An exact copy of the listing below is required, minus its pictures.

RECORDS FOR PROCESSING:
━━━━━━

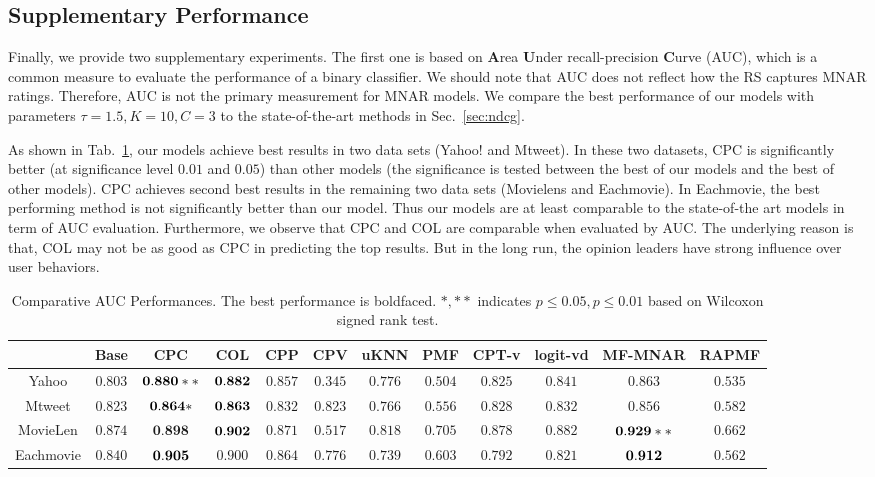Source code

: \documentclass[sigconf]{acmart}
\begin{document}
\subsection{Supplementary Performance}
Finally, we provide two supplementary experiments. The first one is based on \textbf{A}rea \textbf{U}nder recall-precision \textbf{C}urve (AUC), which is a common measure to evaluate the performance of a binary classifier. We should note that AUC does not reflect how the RS captures MNAR ratings. Therefore, AUC is not the primary measurement for MNAR models. We compare the best performance of our models with parameters $\tau = 1.5, K=10, C=3$ to the state-of-the-art methods in Sec.~\ref{sec:ndcg}.


As shown in Tab.~\ref{tab:AUC}, our models achieve best results in two data sets (Yahoo! and Mtweet). In these two datasets, CPC is significantly better (at significance level $0.01$ and $0.05$) than other models (the significance is tested between the best of our models and the best of other models). CPC achieves second best results in the remaining two data sets (Movielens and Eachmovie). In Eachmovie, the best performing method is not significantly better than our model. Thus our models are at least comparable to the state-of-the art models in term of AUC evaluation. Furthermore, we observe that CPC and COL are comparable when evaluated by AUC.  The underlying reason is that, COL may not be as good as CPC in predicting the top results. But in the long run, the opinion leaders have strong influence over user behaviors. 

\begin{table}[tbp]
\centering
\caption{Comparative AUC Performances. The best performance is boldfaced. $*,**$ indicates $p\leq 0.05, p\leq 0.01$ based on Wilcoxon signed rank test.}\label{tab:AUC}
\centering
\small
\begin{tabular}{|c|c|c|c|c|c|c|c|c|c|c|c|}
\hline
& Base & CPC & COL & CPP & CPV & uKNN & PMF & CPT-v & logit-vd & MF-MNAR & RAPMF \\\hline
\hline
Yahoo & $0.803$ & $\bf{0.880}**$ & $\bf{0.882}$ & $0.857$ & $0.345$ & $0.776$ & $0.504$ & $0.825$ & $0.841$ & $0.863$ & $0.535$ \\\hline
Mtweet & $0.823$ & $\bf{0.864}*$ & $\bf{0.863}$ & $0.832$ & $0.823$ & $0.766$ & $0.556$ & $0.828$ & $0.832$ & $0.856$ & $0.582$ \\\hline
MovieLen & $0.874$ & $\textbf{0.898}$ & $\bf{0.902}$ & $0.871$ & $0.517$ & $0.818$ & $0.705$ & $0.878$ & $0.882$ & $\bf{0.929}**$ & $0.662$ \\\hline
Eachmovie & $0.840$ & $\bf{0.905}$ & $0.900$ & $0.864$ & $0.776$ & $0.739$ & $0.603$ & $0.792$ & $0.821$ & $\bf{0.912}$ & $0.562$ \\\hline
\end{tabular}
\end{table}
\end{document}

━━━━━━

ANSWER TO THIS TASK:
Source code

: \documentclass[sigconf]{acmart}
\begin{document}
\subsection{Supplementary Performance}
Finally, we provide two supplementary experiments. The first one is based on \textbf{A}rea \textbf{U}nder recall-precision \textbf{C}urve (AUC), which is a common measure to evaluate the performance of a binary classifier. We should note that AUC does not reflect how the RS captures MNAR ratings. Therefore, AUC is not the primary measurement for MNAR models. We compare the best performance of our models with parameters $\tau = 1.5, K=10, C=3$ to the state-of-the-art methods in Sec.~\ref{sec:ndcg}.


As shown in Tab.~\ref{tab:AUC}, our models achieve best results in two data sets (Yahoo! and Mtweet). In these two datasets, CPC is significantly better (at significance level $0.01$ and $0.05$) than other models (the significance is tested between the best of our models and the best of other models). CPC achieves second best results in the remaining two data sets (Movielens and Eachmovie). In Eachmovie, the best performing method is not significantly better than our model. Thus our models are at least comparable to the state-of-the art models in term of AUC evaluation. Furthermore, we observe that CPC and COL are comparable when evaluated by AUC.  The underlying reason is that, COL may not be as good as CPC in predicting the top results. But in the long run, the opinion leaders have strong influence over user behaviors. 

\begin{table}[tbp]
\centering
\caption{Comparative AUC Performances. The best performance is boldfaced. $*,**$ indicates $p\leq 0.05, p\leq 0.01$ based on Wilcoxon signed rank test.}\label{tab:AUC}
\centering
\small
\begin{tabular}{|c|c|c|c|c|c|c|c|c|c|c|c|}
\hline
& Base & CPC & COL & CPP & CPV & uKNN & PMF & CPT-v & logit-vd & MF-MNAR & RAPMF \\\hline
\hline
Yahoo & $0.803$ & $\bf{0.880}**$ & $\bf{0.882}$ & $0.857$ & $0.345$ & $0.776$ & $0.504$ & $0.825$ & $0.841$ & $0.863$ & $0.535$ \\\hline
Mtweet & $0.823$ & $\bf{0.864}*$ & $\bf{0.863}$ & $0.832$ & $0.823$ & $0.766$ & $0.556$ & $0.828$ & $0.832$ & $0.856$ & $0.582$ \\\hline
MovieLen & $0.874$ & $\textbf{0.898}$ & $\bf{0.902}$ & $0.871$ & $0.517$ & $0.818$ & $0.705$ & $0.878$ & $0.882$ & $\bf{0.929}**$ & $0.662$ \\\hline
Eachmovie & $0.840$ & $\bf{0.905}$ & $0.900$ & $0.864$ & $0.776$ & $0.739$ & $0.603$ & $0.792$ & $0.821$ & $\bf{0.912}$ & $0.562$ \\\hline
\end{tabular}
\end{table}
\end{document}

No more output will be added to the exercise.